• What the task requires: Check each line of the records for "getMsg"; collect those that have it.

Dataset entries
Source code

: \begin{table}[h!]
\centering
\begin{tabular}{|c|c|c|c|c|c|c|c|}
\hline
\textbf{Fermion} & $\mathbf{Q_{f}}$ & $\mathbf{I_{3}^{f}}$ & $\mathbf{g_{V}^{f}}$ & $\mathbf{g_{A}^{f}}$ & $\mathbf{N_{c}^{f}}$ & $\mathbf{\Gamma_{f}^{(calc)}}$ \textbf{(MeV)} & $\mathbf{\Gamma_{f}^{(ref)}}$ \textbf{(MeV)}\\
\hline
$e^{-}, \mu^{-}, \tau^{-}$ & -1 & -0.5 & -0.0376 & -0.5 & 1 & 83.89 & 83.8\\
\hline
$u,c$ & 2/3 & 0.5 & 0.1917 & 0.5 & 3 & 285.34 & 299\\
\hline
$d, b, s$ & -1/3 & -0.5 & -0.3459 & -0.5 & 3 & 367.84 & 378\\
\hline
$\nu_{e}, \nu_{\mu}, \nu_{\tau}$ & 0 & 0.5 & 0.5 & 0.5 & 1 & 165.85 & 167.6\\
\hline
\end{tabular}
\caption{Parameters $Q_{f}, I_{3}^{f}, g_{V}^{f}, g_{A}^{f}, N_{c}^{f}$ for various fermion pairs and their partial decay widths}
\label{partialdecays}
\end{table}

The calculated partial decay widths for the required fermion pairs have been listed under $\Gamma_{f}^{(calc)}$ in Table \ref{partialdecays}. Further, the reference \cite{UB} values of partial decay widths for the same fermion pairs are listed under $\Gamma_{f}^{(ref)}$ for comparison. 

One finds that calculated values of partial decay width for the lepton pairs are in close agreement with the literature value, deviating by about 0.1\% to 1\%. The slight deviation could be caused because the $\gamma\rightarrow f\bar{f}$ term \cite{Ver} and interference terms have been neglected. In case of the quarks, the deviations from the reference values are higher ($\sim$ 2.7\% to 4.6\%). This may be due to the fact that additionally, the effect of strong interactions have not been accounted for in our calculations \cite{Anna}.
--
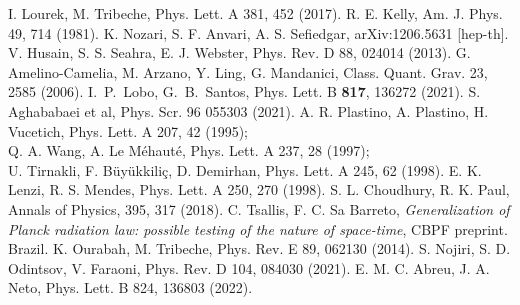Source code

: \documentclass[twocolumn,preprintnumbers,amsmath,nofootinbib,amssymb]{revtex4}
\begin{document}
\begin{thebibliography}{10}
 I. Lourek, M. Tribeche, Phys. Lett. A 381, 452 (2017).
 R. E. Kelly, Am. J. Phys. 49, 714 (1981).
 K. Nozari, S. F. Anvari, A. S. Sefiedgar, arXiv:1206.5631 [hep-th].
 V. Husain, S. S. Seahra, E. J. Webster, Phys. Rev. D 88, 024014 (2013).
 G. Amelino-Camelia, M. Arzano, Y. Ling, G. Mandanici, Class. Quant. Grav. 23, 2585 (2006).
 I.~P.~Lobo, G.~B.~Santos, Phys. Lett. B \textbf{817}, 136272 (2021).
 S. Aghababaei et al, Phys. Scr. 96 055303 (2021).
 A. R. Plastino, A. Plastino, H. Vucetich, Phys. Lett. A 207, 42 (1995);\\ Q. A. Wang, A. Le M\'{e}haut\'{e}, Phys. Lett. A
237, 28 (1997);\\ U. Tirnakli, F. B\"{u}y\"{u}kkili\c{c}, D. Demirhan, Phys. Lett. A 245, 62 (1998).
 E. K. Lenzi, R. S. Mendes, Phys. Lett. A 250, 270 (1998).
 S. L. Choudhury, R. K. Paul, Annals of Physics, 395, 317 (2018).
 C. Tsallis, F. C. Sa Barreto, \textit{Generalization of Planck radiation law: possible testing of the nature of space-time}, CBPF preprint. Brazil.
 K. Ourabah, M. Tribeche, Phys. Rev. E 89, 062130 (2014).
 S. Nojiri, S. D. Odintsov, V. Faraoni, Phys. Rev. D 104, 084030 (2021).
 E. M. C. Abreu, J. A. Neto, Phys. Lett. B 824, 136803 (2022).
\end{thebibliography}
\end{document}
...
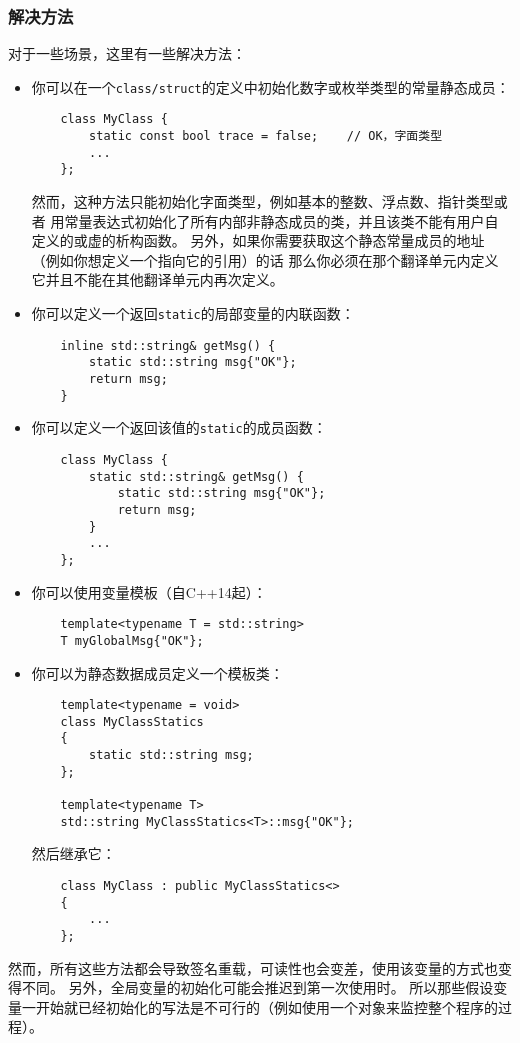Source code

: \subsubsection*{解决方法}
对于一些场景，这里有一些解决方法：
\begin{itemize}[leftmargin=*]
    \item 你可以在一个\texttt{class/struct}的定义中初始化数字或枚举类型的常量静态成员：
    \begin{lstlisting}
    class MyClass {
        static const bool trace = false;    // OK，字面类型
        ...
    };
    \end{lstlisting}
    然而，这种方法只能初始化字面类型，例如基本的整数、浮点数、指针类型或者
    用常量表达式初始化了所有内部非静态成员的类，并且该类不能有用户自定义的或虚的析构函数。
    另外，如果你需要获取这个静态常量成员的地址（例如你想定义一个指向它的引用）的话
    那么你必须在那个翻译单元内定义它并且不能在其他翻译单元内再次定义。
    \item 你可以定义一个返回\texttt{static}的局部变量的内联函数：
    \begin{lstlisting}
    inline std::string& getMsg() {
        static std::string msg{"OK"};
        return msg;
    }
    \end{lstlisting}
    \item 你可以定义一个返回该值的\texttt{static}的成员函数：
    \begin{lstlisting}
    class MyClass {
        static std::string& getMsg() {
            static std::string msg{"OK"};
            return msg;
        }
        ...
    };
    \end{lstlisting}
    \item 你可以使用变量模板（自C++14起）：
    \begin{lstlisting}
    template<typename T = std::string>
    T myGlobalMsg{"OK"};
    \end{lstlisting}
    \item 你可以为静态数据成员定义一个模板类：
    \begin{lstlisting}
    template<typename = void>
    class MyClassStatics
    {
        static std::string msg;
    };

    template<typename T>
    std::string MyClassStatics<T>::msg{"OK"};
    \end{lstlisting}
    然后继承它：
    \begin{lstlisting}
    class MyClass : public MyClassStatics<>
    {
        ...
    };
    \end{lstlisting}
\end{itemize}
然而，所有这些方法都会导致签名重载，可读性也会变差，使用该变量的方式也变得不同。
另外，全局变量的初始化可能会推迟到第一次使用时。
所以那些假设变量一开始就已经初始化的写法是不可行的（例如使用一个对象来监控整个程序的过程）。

• Task output:
    inline std::string& getMsg() {
        static std::string& getMsg() {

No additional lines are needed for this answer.